No Brasil, o número de processos por erro médico analisados pelo Superior Tribunal de Justiça (STJ), de 2002 ao final de 2008 mais que triplicou. Segundo a assessoria de imprensa do tribunal o volume de ações passou de 120 para 398. No primeiro semestre de 2009 existiam 471 casos, na sua maioria questionando a responsabilidade exclusiva do médico e não das instituições. O avanço das denúncias demonstra, por um lado, que os brasileiros estão mais cônscios dos seus direitos. Não obstante, o Conselho Regional de Medicina do Estado de São Paulo (CREMESP) compreende que a má-formação profissional dos médicos e as condições precárias ao exercício da profissão estabelecem o pano de fundo das estatísticas (PROCESSOS..., 2009).

No exame de Responsabilidade Civil decorrente da relação médico-paciente deve a abordagem realizar-se sob um duplo enfoque: o erro médico e a iatrogenia.

Erro

Erro é um conhecimento equivocado, falso, contrário ao certo e verdadeiro; sua presença desvirtua a ação médica, cujo objeto é a atenção do paciente e não o oposto. Origina-se o termo do latim errare significando “vagar, vagabundear, equivocar-se”. Também tem sido equivalente a “ofender, agravar, faltar”, ações exercidas sobre o paciente através do erro. Sucede da mesma forma com os vocábulos error, errante, errado, ou errata ou com os arcaísmos gerranza, errança, assim como os derivados deserrado “extraviado”, desarrar “perder o ânimo, cair em confusão”, errante “perdido” ou os cultismos aberrar “apartar-se do caminho”, errabundo, erradio, errôneo, errata, erronia, errático, errátil (COROMINAS, 1998, p. 842).

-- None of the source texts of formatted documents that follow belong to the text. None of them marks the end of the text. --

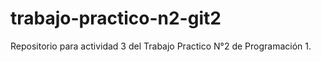 # trabajo-practico-n2-git2
 Repositorio para actividad 3 del Trabajo Practico N°2 de Programación 1. 
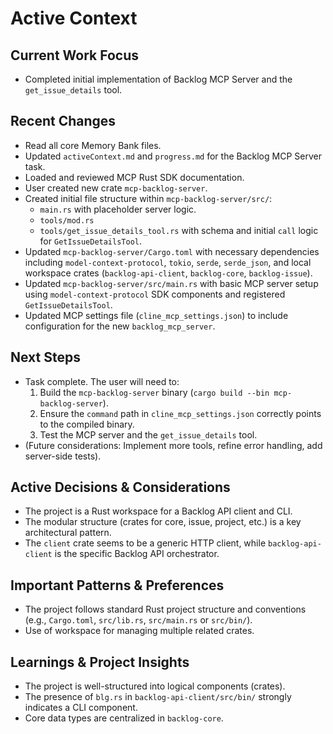 # Active Context

## Current Work Focus
-   Completed initial implementation of Backlog MCP Server and the `get_issue_details` tool.

## Recent Changes
-   Read all core Memory Bank files.
-   Updated `activeContext.md` and `progress.md` for the Backlog MCP Server task.
-   Loaded and reviewed MCP Rust SDK documentation.
-   User created new crate `mcp-backlog-server`.
-   Created initial file structure within `mcp-backlog-server/src/`:
    -   `main.rs` with placeholder server logic.
    -   `tools/mod.rs`
    -   `tools/get_issue_details_tool.rs` with schema and initial `call` logic for `GetIssueDetailsTool`.
-   Updated `mcp-backlog-server/Cargo.toml` with necessary dependencies including `model-context-protocol`, `tokio`, `serde`, `serde_json`, and local workspace crates (`backlog-api-client`, `backlog-core`, `backlog-issue`).
-   Updated `mcp-backlog-server/src/main.rs` with basic MCP server setup using `model-context-protocol` SDK components and registered `GetIssueDetailsTool`.
-   Updated MCP settings file (`cline_mcp_settings.json`) to include configuration for the new `backlog_mcp_server`.

## Next Steps
-   Task complete. The user will need to:
    1.  Build the `mcp-backlog-server` binary (`cargo build --bin mcp-backlog-server`).
    2.  Ensure the `command` path in `cline_mcp_settings.json` correctly points to the compiled binary.
    3.  Test the MCP server and the `get_issue_details` tool.
-   (Future considerations: Implement more tools, refine error handling, add server-side tests).

## Active Decisions & Considerations
-   The project is a Rust workspace for a Backlog API client and CLI.
-   The modular structure (crates for core, issue, project, etc.) is a key architectural pattern.
-   The `client` crate seems to be a generic HTTP client, while `backlog-api-client` is the specific Backlog API orchestrator.

## Important Patterns & Preferences
-   The project follows standard Rust project structure and conventions (e.g., `Cargo.toml`, `src/lib.rs`, `src/main.rs` or `src/bin/`).
-   Use of workspace for managing multiple related crates.

## Learnings & Project Insights
-   The project is well-structured into logical components (crates).
-   The presence of `blg.rs` in `backlog-api-client/src/bin/` strongly indicates a CLI component.
-   Core data types are centralized in `backlog-core`.
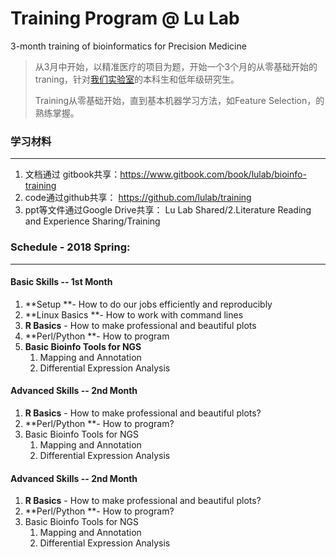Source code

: # Training Program @ Lu Lab

3-month training of bioinformatics for Precision Medicine

> 从3月中开始，以精准医疗的项目为题，开始一个3个月的从零基础开始的traning，针对[我们实验室](http://bioinfo.life.tsinghua.edu.cn)的本科生和低年级研究生。
>
> Training从零基础开始，直到基本机器学习方法，如Feature Selection，的熟练掌握。

### 学习材料

---

1. 文档通过 gitbook共享：https://www.gitbook.com/book/lulab/bioinfo-training
2. code通过github共享： https://github.com/lulab/training
3. ppt等文件通过Google Drive共享： Lu Lab Shared/2.Literature Reading and Experience Sharing/Training 

### Schedule - 2018 Spring:

---

#### Basic Skills  -- 1st Month

1. **Setup **- How to do our jobs efficiently and reproducibly 
2. **Linux Basics **- How to work with command lines
3. **R Basics** - How to make professional and beautiful plots
4. **Perl/Python **- How to program
5. **Basic Bioinfo Tools for NGS**
   1. Mapping and Annotation
   2. Differential Expression Analysis

#### Advanced Skills  -- 2nd Month

1. **R Basics** - How to make professional and beautiful plots?
2. **Perl/Python **- How to program?
3. Basic Bioinfo Tools for NGS
   1. Mapping and Annotation
   2. Differential Expression Analysis

#### Advanced Skills  -- 2nd Month

1. **R Basics** - How to make professional and beautiful plots?
2. **Perl/Python **- How to program?
3. Basic Bioinfo Tools for NGS
   1. Mapping and Annotation
   2. Differential Expression Analysis



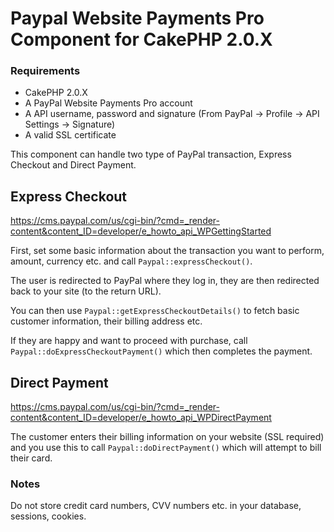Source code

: # Paypal Website Payments Pro Component for CakePHP 2.0.X

### Requirements

* CakePHP 2.0.X
* A PayPal Website Payments Pro account
* A API username, password and signature (From PayPal -> Profile -> API Settings -> Signature)
* A valid SSL certificate

This component can handle two type of PayPal transaction, Express Checkout and Direct Payment.

## Express Checkout

https://cms.paypal.com/us/cgi-bin/?cmd=_render-content&content_ID=developer/e_howto_api_WPGettingStarted

First, set some basic information about the transaction you want to perform, amount, currency etc. and call `Paypal::expressCheckout()`. 

The user is redirected to PayPal where they log in, they are then redirected back to your site (to the return URL).

You can then use `Paypal::getExpressCheckoutDetails()` to fetch basic customer information, their billing address etc.

If they are happy and want to proceed with purchase, call `Paypal::doExpressCheckoutPayment()` which then completes the payment.

## Direct Payment

https://cms.paypal.com/us/cgi-bin/?cmd=_render-content&content_ID=developer/e_howto_api_WPDirectPayment

The customer enters their billing information on your website (SSL required) and you use this to call `Paypal::doDirectPayment()` which will attempt to bill their card.

### Notes

Do not store credit card numbers, CVV numbers etc. in your database, sessions, cookies.


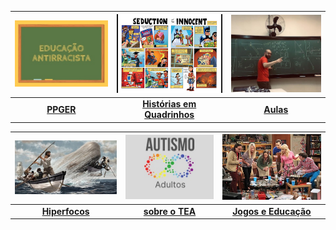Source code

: 
| [![Educação Antiracista](imagens/index_pics/educa_anti.jpg "Atividades de Extensão Universitária")](pages/index_extensao.html) | [![Histórias em Quadrinhos e Ensino de Ciências](imagens/index_pics/hq.jpg "Interesses de Pesquisa")](pages/index_pesquisa_hq.html) | [![Aulas](imagens/index_pics/aulas_.png "Ensino")](pages/index_ensino.html) |
|:--:|:--:|:--:|
| **[PPGER](pages/pesquisa/pesquisa_edu.html)** | **[Histórias em Quadrinhos](pages/pesquisa/pesquisa_hq.html)** | **[Aulas](pages/ensino/ensino.html)** |

| [![Moby Dick](imagens/index_pics/Moby.jpg "Meus Hiperfocos")](pages/index_hiperfoco.html) | [![Autismo em Adultos](imagens/index_pics/tea_adultos.jpg "Autismo em Adultos")](pages/index_tea.html) | [![Jogos de RPG e Educação](imagens/index_pics/tbbt_jogos.jpg "Jogos de RPG e Educação")](pages/pesquisa/pesquisa_jogos.html) |
|:--:|:--:|:--:|
| **[Hiperfocos](pages/hiperfocos/moby_dick.html)** | **[sobre o TEA](pages/autismo/autismo.html)** | **[Jogos e Educação](pages/pesquisa/pesquisa_jogos.html)** |
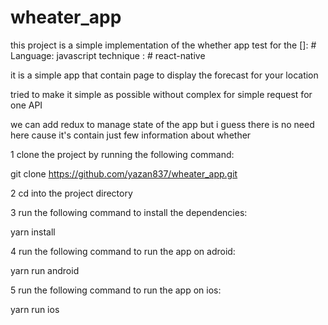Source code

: # wheater_app

this project is a simple implementation of the whether app test for the []: # Language: javascript technique : # react-native

it is a simple app that contain page to display the forecast for your location

tried to make it simple as possible without complex for simple request for one API

we can add redux to manage state of the app but i guess there is no need here cause it's contain just few information about whether

1 clone the project by running the following command:

git clone https://github.com/yazan837/wheater_app.git

2 cd into the project directory

3 run the following command to install the dependencies:

yarn install

4 run the following command to run the app on adroid:

yarn run android

5 run the following command to run the app on ios:

yarn run ios
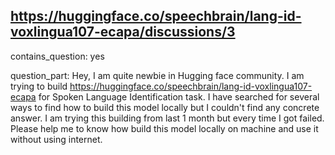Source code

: ## https://huggingface.co/speechbrain/lang-id-voxlingua107-ecapa/discussions/3

contains_question: yes

question_part: Hey, I am quite newbie in Hugging face community. I am trying to build https://huggingface.co/speechbrain/lang-id-voxlingua107-ecapa for Spoken Language Identification task. I have searched for several ways to find how to build this model locally but I couldn't find any concrete answer. I am trying this building from last 1 month but every time I got failed. Please help me to know how build this model locally on machine and use it without using internet.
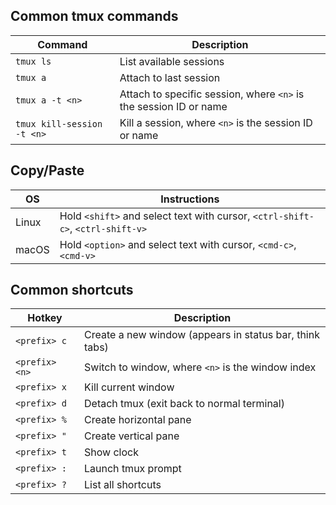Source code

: ## Common tmux commands
| Command                    | Description |
| -------------------------- | ----------- |
| `tmux ls`                  | List available sessions |
| `tmux a`                   | Attach to last session  |
| `tmux a -t <n>`            | Attach to specific session, where `<n>` is the session ID or name |
| `tmux kill-session -t <n>` | Kill a session, where `<n>` is the session ID or name |

## Copy/Paste
| OS    | Instructions |
| ----- | ------------ |
| Linux | Hold `<shift>` and select text with cursor, `<ctrl-shift-c>`, `<ctrl-shift-v>` |
| macOS | Hold `<option>` and select text with cursor, `<cmd-c>`, `<cmd-v>` |

## Common shortcuts
| Hotkey         | Description |
| -------------- | ----------- |
| `<prefix> c`   | Create a new window (appears in status bar, think tabs) |
| `<prefix> <n>` | Switch to window, where `<n>` is the window index |
| `<prefix> x`   | Kill current window |
| `<prefix> d`   | Detach tmux (exit back to normal terminal) |
| `<prefix> %`   | Create horizontal pane |
| `<prefix> "`   | Create vertical pane |
| `<prefix> t`   | Show clock |
| `<prefix> :`   | Launch tmux prompt |
| `<prefix> ?`   | List all shortcuts |
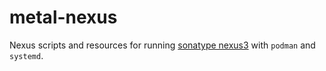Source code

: # metal-nexus

Nexus scripts and resources for running [sonatype nexus3](https://help.sonatype.com/repomanager3) with `podman` and 
`systemd`.
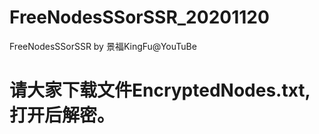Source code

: # FreeNodesSSorSSR_20201120
FreeNodesSSorSSR by 景福KingFu@YouTuBe

# 请大家下载文件EncryptedNodes.txt,打开后解密。
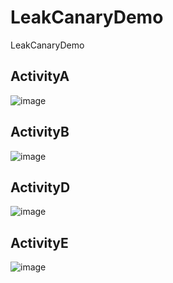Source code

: # LeakCanaryDemo

LeakCanaryDemo

## ActivityA

![image](https://github.com/xinpengfei520/LeakCanaryDemo/blob/master/screenshot/ActivityA.png)

## ActivityB

![image](https://github.com/xinpengfei520/LeakCanaryDemo/blob/master/screenshot/ActivityB.png)

## ActivityD

![image](https://github.com/xinpengfei520/LeakCanaryDemo/blob/master/screenshot/ActivityD.png)

## ActivityE

![image](https://github.com/xinpengfei520/LeakCanaryDemo/blob/master/screenshot/ActivityE.png)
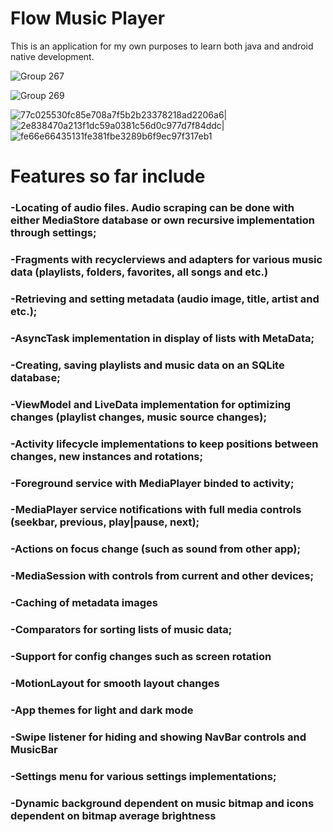 # Flow Music Player

This is an application for my own purposes to learn both java and android native development.

![Group 267](https://user-images.githubusercontent.com/116734709/212676371-f4e822a9-ecf2-4238-b7bf-ccf86a8015d1.png)

![Group 269](https://user-images.githubusercontent.com/116734709/212678739-3882f35f-693a-4d5c-9a8b-c4c5033d9d34.png)





![77c025530fc85e708a7f5b2b23378218ad2206a6](https://user-images.githubusercontent.com/116734709/212679883-0ee54db2-2073-44da-a9d9-06faac8a9c29.gif)|
![2e838470a213f1dc59a0381c56d0c977d7f84ddc](https://user-images.githubusercontent.com/116734709/212679500-09b51f87-0971-4070-b1f5-5602654e5514.gif)|
![fe66e66435131fe381fbe3289b6f9ec97f317eb1](https://user-images.githubusercontent.com/116734709/213597653-1952c10e-3036-48ac-837d-7179919267b4.gif)




  # Features so far include
  
  ### -Locating of audio files. Audio scraping can be done with either MediaStore database or own recursive implementation through settings;
  
  ### -Fragments with recyclerviews and adapters for various music data (playlists, folders, favorites, all songs and etc.)

  ### -Retrieving and setting metadata (audio image, title, artist and etc.);
  
  ### -AsyncTask implementation in display of lists with MetaData;

  ### -Creating, saving playlists and music data on an SQLite database;
  
  ### -ViewModel and LiveData implementation for optimizing changes (playlist changes, music source changes);
  
  ### -Activity lifecycle implementations to keep positions between changes, new instances and rotations;
 
  ### -Foreground service with MediaPlayer binded to activity;
  
  ### -MediaPlayer service notifications with full media controls (seekbar, previous, play|pause, next);
  
  ### -Actions on focus change (such as sound from other app);
  
  ### -MediaSession with controls from current and other devices;
  
  ### -Caching of metadata images
  
  ### -Comparators for sorting lists of music data;
  
  ### -Support for config changes such as screen rotation
  
  ### -MotionLayout for smooth layout changes
  
  ### -App themes for light and dark mode
  
  ### -Swipe listener for hiding and showing NavBar controls and MusicBar
  
  ### -Settings menu for various settings implementations;
  
  ### -Dynamic background dependent on music bitmap and icons dependent on bitmap average brightness
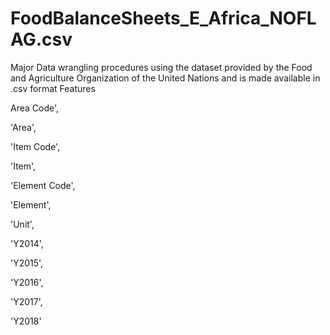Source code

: # FoodBalanceSheets_E_Africa_NOFLAG.csv
Major Data wrangling procedures using the dataset provided by the Food and Agriculture Organization of the United Nations and is made available in .csv format
Features

Area Code',

'Area', 

'Item Code', 

'Item', 

'Element Code', 

'Element',

'Unit', 

'Y2014', 

'Y2015', 

'Y2016', 

'Y2017', 

'Y2018'
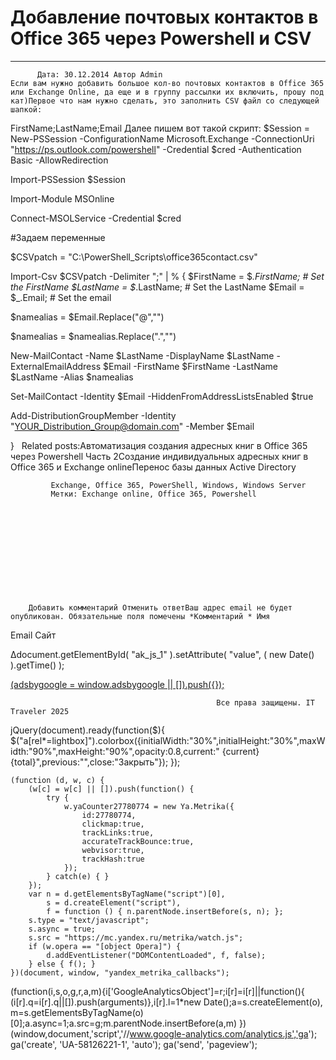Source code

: #                 	Добавление почтовых контактов в Office 365 через Powershell и CSV                	  
***            ***

			
            
		
    
	
    	  Дата: 30.12.2014 Автор Admin  
	Если вам нужно добавить большое кол-во почтовых контактов в Office 365 или Exchange Online, да еще и в группу рассылки их включить, прошу под кат)Первое что нам нужно сделать, это заполнить CSV файл со следующей шапкой:
FirstName;LastName;Email
Далее пишем вот такой скрипт:
$Session = New-PSSession -ConfigurationName Microsoft.Exchange -ConnectionUri "https://ps.outlook.com/powershell" -Credential $cred -Authentication Basic -AllowRedirection

Import-PSSession $Session

Import-Module MSOnline

Connect-MSOLService -Credential $cred

#Задаем переменные

$CSVpatch = "C:\PowerShell_Scripts\office365contact.csv"

Import-Csv $CSVpatch -Delimiter ";" | % {
$FirstName = $_.FirstName; # Set the FirstName
$LastName = $_.LastName; # Set the LastName
$Email = $_.Email; # Set the email

$namealias = $Email.Replace("@","")

$namealias = $namealias.Replace(".","")

New-MailContact -Name $LastName -DisplayName $LastName -ExternalEmailAddress $Email -FirstName $FirstName -LastName $LastName -Alias $namealias

Set-MailContact -Identity $Email -HiddenFromAddressListsEnabled $true

Add-DistributionGroupMember -Identity "YOUR_Distribution_Group@domain.com" -Member $Email

}
&nbsp;
Related posts:Автоматизация создания адресных книг в Office 365 через Powershell Часть 2Создание индивидуальных адресных книг в Office 365 и Exchange onlineПеренос базы данных Active Directory
        
             Exchange, Office 365, PowerShell, Windows, Windows Server 
             Метки: Exchange online, Office 365, Powershell  
        
            
        
    
                        
                    
                    
                
        
                
	
		
		Добавить комментарий Отменить ответВаш адрес email не будет опубликован. Обязательные поля помечены *Комментарий * Имя 
Email 
Сайт 
 
&#916;document.getElementById( "ak_js_1" ).setAttribute( "value", ( new Date() ).getTime() );	
	
<ins class="adsbygoogle"
     style="display:block"
     data-ad-client="ca-pub-1890562251101921"
     data-ad-slot="9117958896"
     data-ad-format="auto">
(adsbygoogle = window.adsbygoogle || []).push({});
			
        
        
		
        
           
    
    
  
	
    
		
        
             
			
                
                    
                                                  Все права защищены. IT Traveler 2025 
                         
                        
																														                    
                    
				
                
                
    
			
		                            
	
	
                
                
			
                
		
        
	
    
jQuery(document).ready(function($){
  $("a[rel*=lightbox]").colorbox({initialWidth:"30%",initialHeight:"30%",maxWidth:"90%",maxHeight:"90%",opacity:0.8,current:" {current}  {total}",previous:"",close:"Закрыть"});
});
  
    (function (d, w, c) {
        (w[c] = w[c] || []).push(function() {
            try {
                w.yaCounter27780774 = new Ya.Metrika({
                    id:27780774,
                    clickmap:true,
                    trackLinks:true,
                    accurateTrackBounce:true,
                    webvisor:true,
                    trackHash:true
                });
            } catch(e) { }
        });
        var n = d.getElementsByTagName("script")[0],
            s = d.createElement("script"),
            f = function () { n.parentNode.insertBefore(s, n); };
        s.type = "text/javascript";
        s.async = true;
        s.src = "https://mc.yandex.ru/metrika/watch.js";
        if (w.opera == "[object Opera]") {
            d.addEventListener("DOMContentLoaded", f, false);
        } else { f(); }
    })(document, window, "yandex_metrika_callbacks");
  (function(i,s,o,g,r,a,m){i['GoogleAnalyticsObject']=r;i[r]=i[r]||function(){
  (i[r].q=i[r].q||[]).push(arguments)},i[r].l=1*new Date();a=s.createElement(o),
  m=s.getElementsByTagName(o)[0];a.async=1;a.src=g;m.parentNode.insertBefore(a,m)
  })(window,document,'script','//www.google-analytics.com/analytics.js','ga');
  ga('create', 'UA-58126221-1', 'auto');
  ga('send', 'pageview');
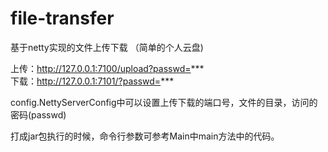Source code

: # file-transfer
基于netty实现的文件上传下载 （简单的个人云盘) 
  
上传：http://127.0.0.1:7100/upload?passwd=***  
下载：http://127.0.0.1:7101/?passwd=***

  
config.NettyServerConfig中可以设置上传下载的端口号，文件的目录，访问的密码(passwd)
  
打成jar包执行的时候，命令行参数可参考Main中main方法中的代码。
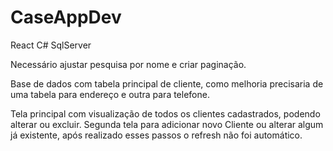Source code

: # CaseAppDev
React C# SqlServer

Necessário ajustar pesquisa por nome e criar paginação.

Base de dados com tabela principal de cliente, como melhoria precisaria de uma tabela para endereço e outra para telefone.

Tela principal com visualização de todos os clientes cadastrados, podendo alterar ou excluir.
Segunda tela para adicionar novo Cliente ou alterar algum já existente, após realizado esses passos o refresh não foi automático.



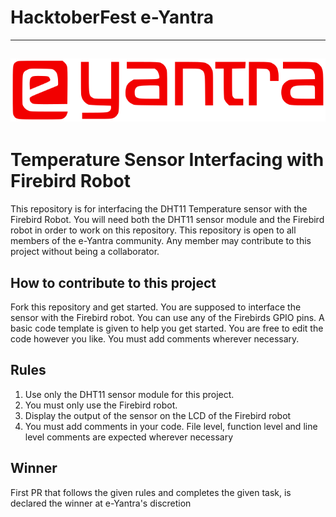 # HacktoberFest e-Yantra

---
![e-Yantra](logo.png "e-Yantra")
---

# Temperature Sensor Interfacing with Firebird Robot

This repository is for interfacing the DHT11 Temperature sensor with the Firebird Robot. You will need both the DHT11 sensor module and the Firebird robot in order to work on this repository. This repository is open to all members of the e-Yantra community. Any member may contribute to this project without being a collaborator.

## How to contribute to this project
Fork this repository and get started. You are supposed to interface the sensor with the Firebird robot. You can use any of the Firebirds GPIO pins. A basic code template is given to help you get started. You are free to edit the code however you like. You must add comments wherever necessary.

## Rules
1. Use only the DHT11 sensor module for this project.
2. You must only use the Firebird robot.
3. Display the output of the sensor on the LCD of the Firebird robot
4. You must add comments in your code. File level, function level and line level comments are expected wherever necessary

## Winner
First PR that follows the given rules and completes the given task, is declared the winner at e-Yantra's discretion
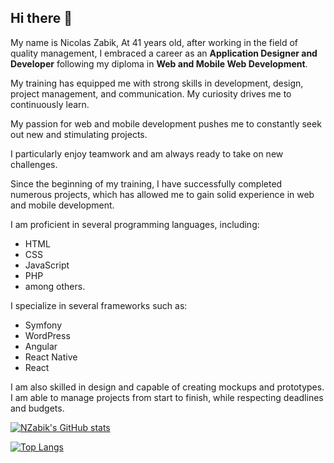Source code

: ## Hi there 👋
My name is Nicolas Zabik,
At 41 years old, after working in the field of quality management, I embraced a career as an **Application Designer and Developer** following my diploma in **Web and Mobile Web Development**.

My training has equipped me with strong skills in development, design, project management, and communication.
My curiosity drives me to continuously learn.

My passion for web and mobile development pushes me to constantly seek out new and stimulating projects.

I particularly enjoy teamwork and am always ready to take on new challenges.

Since the beginning of my training, I have successfully completed numerous projects, which has allowed me to gain solid experience in web and mobile development.

I am proficient in several programming languages, including:
- HTML
- CSS
- JavaScript
- PHP
- among others.

I specialize in several frameworks such as:
- Symfony
- WordPress
- Angular
- React Native
- React

I am also skilled in design and capable of creating mockups and prototypes.
I am able to manage projects from start to finish, while respecting deadlines and budgets.

[![NZabik's GitHub stats](https://github-readme-stats.vercel.app/api?username=NZabik&theme=aura&show_icons=true)](https://github.com/NZabik/github-readme-stats)

[![Top Langs](https://github-readme-stats.vercel.app/api/top-langs/?username=NZabik&hide=hack&layout=donut&langs_count=8&theme=aura&show_icons=true)](https://github.com/NZabik/github-readme-stats)

<!--
**NZabik/NZabik** is a ✨ _special_ ✨ repository because its `README.md` (this file) appears on your GitHub profile.

Here are some ideas to get you started:

- 🔭 I’m currently working on ...
- 🌱 I’m currently learning ...
- 👯 I’m looking to collaborate on ...
- 🤔 I’m looking for help with ...
- 💬 Ask me about ...
- 📫 How to reach me: ...
- 😄 Pronouns: ...
- ⚡ Fun fact: ...
-->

O erro médico numa acepção bem ampla é considerado a falha do médico no exercício da profissão. Decorre do descumprimento de um dever contratual ou extracontratual. Ao referir-se à responsabilidade médica, Moraes (1995, p. 239) afirma ser esta examinada a partir do que o médico “[...] fez e não deveria ter feito, deixou de fazer e deveria ter feito, falou e não deveria ter falado ou, ainda, não falou e deveria ter falado.”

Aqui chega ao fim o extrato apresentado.